** Entries provided **

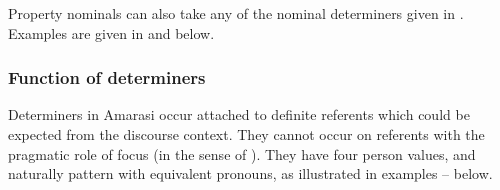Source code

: Property nominals can also take any of the nominal determiners
given in .
Examples are given in  and  below.

\begin{exe}
	\label{ex:120923-1, 12.22}
	\label{ex:120715-4, 0.47}
\end{exe}

\subsubsection{Function of determiners}\label{sec:FunDet}
Determiners in Amarasi occur attached to definite referents
which could be expected from the discourse context.
They cannot occur on referents with the pragmatic role
of focus (in the sense of \citealt[214]{la94}).
They have four person values,
and naturally pattern with equivalent pronouns,
as illustrated in examples -- below.

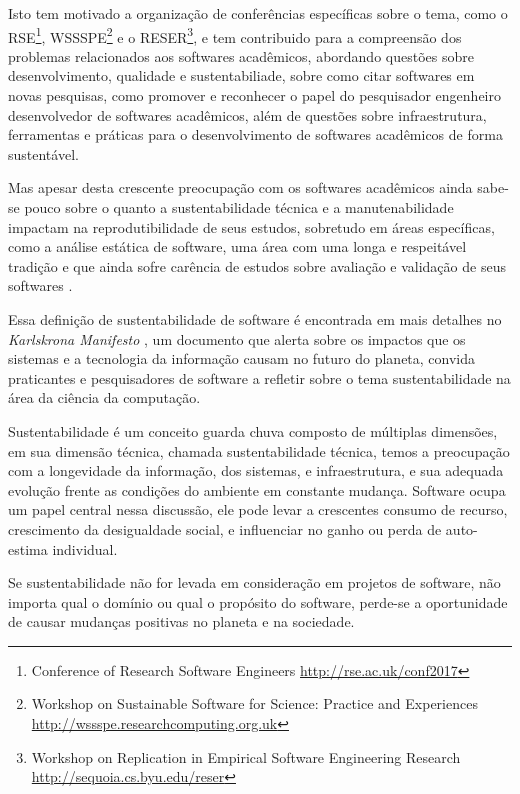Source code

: Isto tem motivado a organização de conferências específicas sobre o tema, como
o RSE\footnote{Conference of Research Software Engineers
\url{http://rse.ac.uk/conf2017}}, WSSSPE\footnote{Workshop on Sustainable
Software for Science: Practice and Experiences
\url{http://wssspe.researchcomputing.org.uk}} e o RESER\footnote{Workshop on
Replication in Empirical Software Engineering Research
\url{http://sequoia.cs.byu.edu/reser}}, e tem contribuido para a compreensão
dos problemas relacionados aos softwares acadêmicos, abordando questões sobre
desenvolvimento, qualidade e sustentabiliade, sobre como citar softwares em
novas pesquisas, como promover e reconhecer o papel do pesquisador engenheiro
desenvolvedor de softwares acadêmicos, além de questões sobre infraestrutura,
ferramentas e práticas para o desenvolvimento de softwares acadêmicos de
forma sustentável.

Mas apesar desta crescente preocupação com os softwares acadêmicos ainda
sabe-se pouco sobre o quanto a sustentabilidade técnica e a manutenabilidade
impactam na reprodutibilidade de seus estudos, sobretudo em áreas específicas,
como a análise estática de software, uma área com uma longa e respeitável
tradição e que ainda sofre carência de estudos sobre avaliação e validação de
seus softwares \cite{Li2010, ilyas2016static}.




Essa definição de sustentabilidade de software é encontrada em mais detalhes no
{\it Karlskrona Manifesto} \cite{becker2014karlskrona}, um documento que alerta
sobre os impactos que os sistemas e a tecnologia da informação causam no futuro
do planeta, convida praticantes e pesquisadores de software a refletir sobre
o tema sustentabilidade na área da ciência da computação.

Sustentabilidade é um conceito guarda chuva composto de múltiplas dimensões, em
sua dimensão técnica, chamada sustentabilidade técnica, temos a preocupação com
a longevidade da informação, dos sistemas, e infraestrutura, e sua adequada
evolução frente as condições do ambiente em constante mudança. Software ocupa
um papel central nessa discussão, ele pode levar a crescentes consumo de
recurso, crescimento da desigualdade social, e influenciar no ganho ou perda de
auto-estima individual.

Se sustentabilidade não for levada em consideração em projetos de software, não
importa qual o domínio ou qual o propósito do software, perde-se a oportunidade
de causar mudanças positivas no planeta e na sociedade.

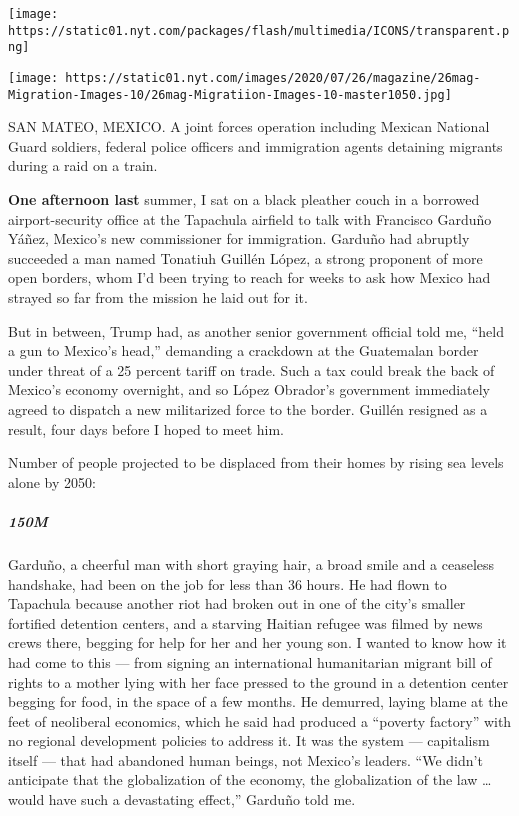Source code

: \texttt{[image: https://static01.nyt.com/packages/flash/multimedia/ICONS/transparent.png]}

\texttt{[image: https://static01.nyt.com/images/2020/07/26/magazine/26mag-Migration-Images-10/26mag-Migratiion-Images-10-master1050.jpg]}

SAN MATEO, MEXICO. A joint forces operation including Mexican National
Guard soldiers, federal police officers and immigration agents detaining
migrants during a raid on a train.

\textbf{One afternoon last} summer, I sat on a black pleather couch in a
borrowed airport-security office at the Tapachula airfield to talk with
Francisco Garduño Yáñez, Mexico's new commissioner for immigration.
Garduño had abruptly succeeded a man named Tonatiuh Guillén López, a
strong proponent of more open borders, whom I'd been trying to reach for
weeks to ask how Mexico had strayed so far from the mission he laid out
for it.

But in between, Trump had, as another senior government official told
me, ``held a gun to Mexico's head,'' demanding a crackdown at the
Guatemalan border under threat of a 25 percent tariff on trade. Such a
tax could break the back of Mexico's economy overnight, and so López
Obrador's government immediately agreed to dispatch a new militarized
force to the border. Guillén resigned as a result, four days before I
hoped to meet him.

Number of people projected to be displaced from their homes by rising
sea levels alone by 2050:

\hypertarget{150m}{%
\subparagraph{150M}\label{150m}}

Garduño, a cheerful man with short graying hair, a broad smile and a
ceaseless handshake, had been on the job for less than 36 hours. He had
flown to Tapachula because another riot had broken out in one of the
city's smaller fortified detention centers, and a starving Haitian
refugee was filmed by news crews there, begging for help for her and her
young son. I wanted to know how it had come to this --- from signing an
international humanitarian migrant bill of rights to a mother lying with
her face pressed to the ground in a detention center begging for food,
in the space of a few months. He demurred, laying blame at the feet of
neoliberal economics, which he said had produced a ``poverty factory''
with no regional development policies to address it. It was the system
--- capitalism itself --- that had abandoned human beings, not Mexico's
leaders. ``We didn't anticipate that the globalization of the economy,
the globalization of the law \ldots{} would have such a devastating
effect,'' Garduño told me.

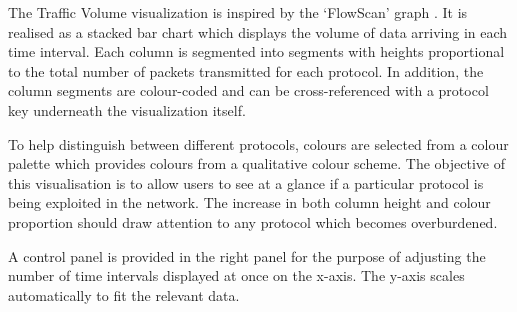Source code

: The Traffic Volume visualization is inspired by the `FlowScan' graph
\cite{plonka2000flowscan}. It is realised as a stacked
bar chart which displays the volume of data arriving in each time interval.
Each column is segmented into segments with heights proportional to the total
number of packets transmitted for each protocol.
In addition, the column segments are colour-coded and can be cross-referenced
with a protocol key underneath the visualization itself.

To help distinguish between different protocols, colours are selected from a
colour palette which provides colours from a qualitative colour scheme.
The objective of this visualisation is to allow users to see at a glance if a
particular protocol is being exploited in the network. The increase in both
column height and colour proportion should draw attention to any protocol which
becomes overburdened.

A control panel is provided in the right panel for the purpose of adjusting the
number of time intervals displayed at once on the x-axis. The y-axis scales
automatically to fit the relevant data.

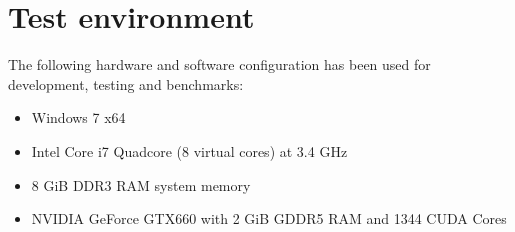 \chapter{Test environment}
\label{sec:test_environment}

The following hardware and software configuration has been used for development, testing and benchmarks:

\begin{itemize}
	\item Windows 7 x64
	\item Intel Core i7 Quadcore (8 virtual cores) at 3.4 GHz
	\item 8 GiB DDR3 RAM system memory
	\item NVIDIA GeForce GTX660 with 2 GiB GDDR5 RAM and 1344 CUDA Cores
\end{itemize}

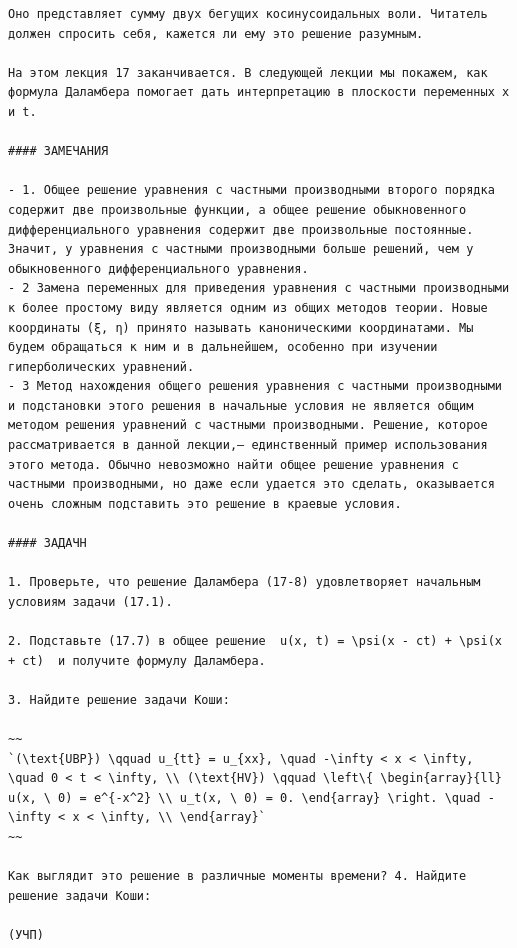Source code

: \documentclass[
  ukrainian,
]{article}
\begin{document}
\begin{verbatim}
Оно представляет сумму двух бегущих косинусоидальных воли. Читатель должен спросить себя, кажется ли ему это решение разумным.

На этом лекция 17 заканчивается. В следующей лекции мы покажем, как формула Даламбера помогает дать интерпретацию в плоскости переменных x и t.

#### ЗАМЕЧАНИЯ

- 1. Общее решение уравнения с частными производными второго порядка содержит две произвольные функции, а общее решение обыкновенного дифференциального уравнения содержит две произвольные постоянные. Значит, у уравнения с частными производными больше решений, чем у обыкновенного дифференциального уравнения.
- 2 Замена переменных для приведения уравнения с частными производными к более простому виду является одним из общих методов теории. Новые координаты (ξ, η) принято называть каноническими координатами. Мы будем обращаться к ним и в дальнейшем, особенно при изучении гиперболических уравнений.
- 3 Метод нахождения общего решения уравнения с частными производными и подстановки этого решения в начальные условия не является общим методом решения уравнений с частными производными. Решение, которое рассматривается в данной лекции,— единственный пример использования этого метода. Обычно невозможно найти общее решение уравнения с частными производными, но даже если удается это сделать, оказывается очень сложным подставить это решение в краевые условия.

#### ЗАДАЧН

1. Проверьте, что решение Даламбера (17-8) удовлетворяет начальным условиям задачи (17.1).

2. Подставьте (17.7) в общее решение  u(x, t) = \psi(x - ct) + \psi(x + ct)  и получите формулу Даламбера.

3. Найдите решение задачи Коши:

~~
`(\text{UBP}) \qquad u_{tt} = u_{xx}, \quad -\infty < x < \infty, \quad 0 < t < \infty, \\ (\text{HV}) \qquad \left\{ \begin{array}{ll} u(x, \ 0) = e^{-x^2} \\ u_t(x, \ 0) = 0. \end{array} \right. \quad -\infty < x < \infty, \\ \end{array}`
~~

Как выглядит это решение в различные моменты времени? 4. Найдите решение задачи Коши:

(УЧП)
\end{verbatim}
\end{document}
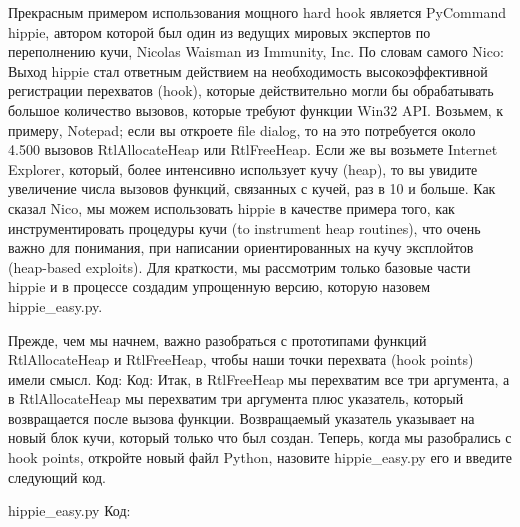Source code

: \documentclass[12pt, a4paper, oneside]{book}
\begin{document}
Прекрасным примером использования мощного hard hook является PyCommand hippie, автором которой был один из ведущих мировых экспертов по переполнению кучи, Nicolas Waisman из Immunity, Inc. По словам самого Nico:
Выход hippie стал ответным действием на необходимость высокоэффективной регистрации перехватов (hook), которые действительно могли бы обрабатывать большое количество вызовов, которые требуют функции Win32 API. Возьмем, к примеру, Notepad; если вы откроете file dialog, то на это потребуется около 4.500 вызовов RtlAllocateHeap или RtlFreeHeap. Если же вы возьмете Internet Explorer, который, более интенсивно использует кучу (heap), то вы увидите увеличение числа вызовов функций, связанных с кучей, раз в 10 и больше.
Как сказал Nico, мы можем использовать hippie в качестве примера того, как инструментировать процедуры кучи (to instrument heap routines), что очень важно для понимания, при написании ориентированных на кучу эксплойтов (heap-based exploits). Для краткости, мы рассмотрим только базовые части hippie и в процессе создадим упрощенную версию, которую назовем hippie\_easy.py.

Прежде, чем мы начнем, важно разобраться с прототипами функций RtlAllocateHeap и RtlFreeHeap, чтобы наши точки перехвата (hook points) имели смысл.
Код:
Код:
Итак, в RtlFreeHeap мы перехватим все три аргумента, а в RtlAllocateHeap мы перехватим три аргумента плюс указатель, который возвращается после вызова функции. Возвращаемый указатель указывает на новый блок кучи, который только что был создан. Теперь, когда мы разобрались с hook points, откройте новый файл Python, назовите hippie\_easy.py его и введите следующий код.

hippie\_easy.py
Код:


        
\end{document}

** What is needed **
For this exercise, return exactly the lines above from the line with "becomes overburdened." through the line with "Windows 7 x64", both included. Do not copy the pictures.

** Response to the task **
becomes overburdened.

A control panel is provided in the right panel for the purpose of adjusting the
number of time intervals displayed at once on the x-axis. The y-axis scales
automatically to fit the relevant data.

 \chapter{Test environment}
\label{sec:test_environment}

The following hardware and software configuration has been used for development, testing and benchmarks:

\begin{itemize}
	\item Windows 7 x64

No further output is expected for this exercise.